Saturday, 17 April 2010

Spring has finally sprung…Part II

With the weather finally throwing together more and more decent days of almost summer like weather, I headed out with my camera.  With the approaching summer comes the lighter mornings which are a mixed blessings.  On the downside the morning ‘Golden hour’ is obviously getting earlier – this time isn’t only good for landscapes but it’s when a lot of wildlife are active, many nocturnal animals are finishing their ‘nightshift’ and returning to their day holdups.  The plus side is the light is better for photographing with long lenses.  At 8:30am, the woods were lit up by a sun that was already quite high in the sky, with sunrise being two and a half hours before.

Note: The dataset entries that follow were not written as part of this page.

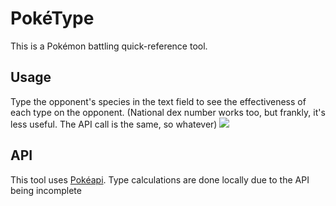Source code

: # PokéType
This is a Pokémon battling quick-reference tool.

## Usage
Type the opponent's species in the text field to see the effectiveness of each type on the opponent. (National dex number works too, but frankly, it's less useful. The API call is the same, so whatever) ![](http://i.imgur.com/RGaWfDN.png)

## API
This tool uses [Pokéapi](http://pokeapi.co). Type calculations are done locally due to the API being incomplete
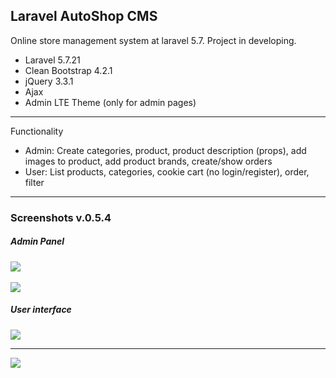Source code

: <h2>Laravel AutoShop CMS</h2>
<p>Online store management system at laravel 5.7. Project in developing.</p>
<ul>
    <li>Laravel 5.7.21</li>
    <li>Clean Bootstrap 4.2.1</li>
    <li>jQuery 3.3.1</li>
    <li>Ajax</li>
    <li>Admin LTE Theme (only for admin pages)</li>
</ul>
<hr>
Functionality
<ul>
    <li>Admin: Create categories, product, product description (props), add images to product, add product brands, create/show orders</li>
    <li>User: List products, categories, cookie cart (no login/register), order, filter</li>
</ul>
<hr>
<h3>Screenshots v.0.5.4</h3>
<h5>Admin Panel</h5>
<img src="https://i.imgur.com/ZlvQ1SC.png"><br><br>
<img src="https://i.imgur.com/KTMXko8.png">
<h5>User interface</h5>
<img src="https://i.imgur.com/6A5XKMs.png"<br>
<hr>
<img src="https://i.imgur.com/yN1MzFq.png">

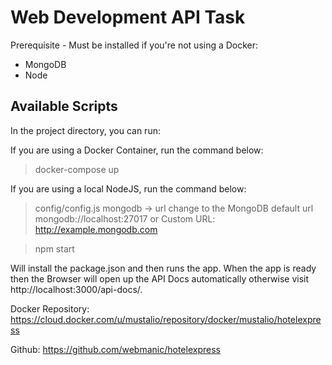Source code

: # Web Development API Task

Prerequisite - Must be installed if you're not using a Docker: 
- MongoDB 
- Node

## Available Scripts
In the project directory, you can run:

If you are using a Docker Container, run the command below:
>docker-compose up

If you are using a local NodeJS, run the command below:
>config/config.js mongodb -> url change to the MongoDB default url mongodb://localhost:27017 or Custom URL: http://example.mongodb.com

>npm start

Will install the package.json and then runs the app. When the app is ready then the Browser will open up the API Docs automatically otherwise visit http://localhost:3000/api-docs/.

Docker Repository:
https://cloud.docker.com/u/mustalio/repository/docker/mustalio/hotelexpress

Github:
https://github.com/webmanic/hotelexpress
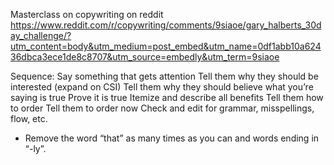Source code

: Masterclass on copywriting on reddit
https://www.reddit.com/r/copywriting/comments/9siaoe/gary_halberts_30day_challenge/?utm_content=body&utm_medium=post_embed&utm_name=0df1abb10a62436dbca3ece1de8c8707&utm_source=embedly&utm_term=9siaoe

Sequence:
Say something that gets attention Tell them why they should be interested (expand on CSI) Tell them why they should believe what you’re saying is true Prove it is true Itemize and describe all benefits Tell them how to order Tell them to order now Check and edit for grammar, misspellings, flow, etc.

- Remove the word “that” as many times as you can and words ending in “-ly”.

By now, I should have learnt to have my camera ready as soon as I hit location as within five minutes of walking into the woods I heard a rustling coming towards me, then suddenly there was a Fox running in my direction out of nowhere which stopped in front of me about fifteen feet, sat down, panted a bit and looked around.  I froze  knowing it would at any moment see me standing there and get one hell of a fright  and be off a darn sight quicker than it came, but amazingly it didn’t look in my direction.  It stood up, looked around again – not in my direction – sniffed the ground around it and then started walking away.

My camera was in my backpack and so I thought I would quietly get this off and take it out and with luck get a shot of it walking away, but before I could it came back again, still looking around but again not in my direction.  How could it possibly not see me standing there in the open!   It slowly walked passed, even closer than before, sniffing the ground and again I thought it was going to see me any moment – it didn't except it just continued up a wooded path.
I finally managed to get my pack off and camera out.  I new where the fox was going as thanks to all the tracks in the snow in winter I new where all their runs where so new where I might see it again and thanks to my newly acquired powers of invisibility, I might be able to get a photo of it this time. 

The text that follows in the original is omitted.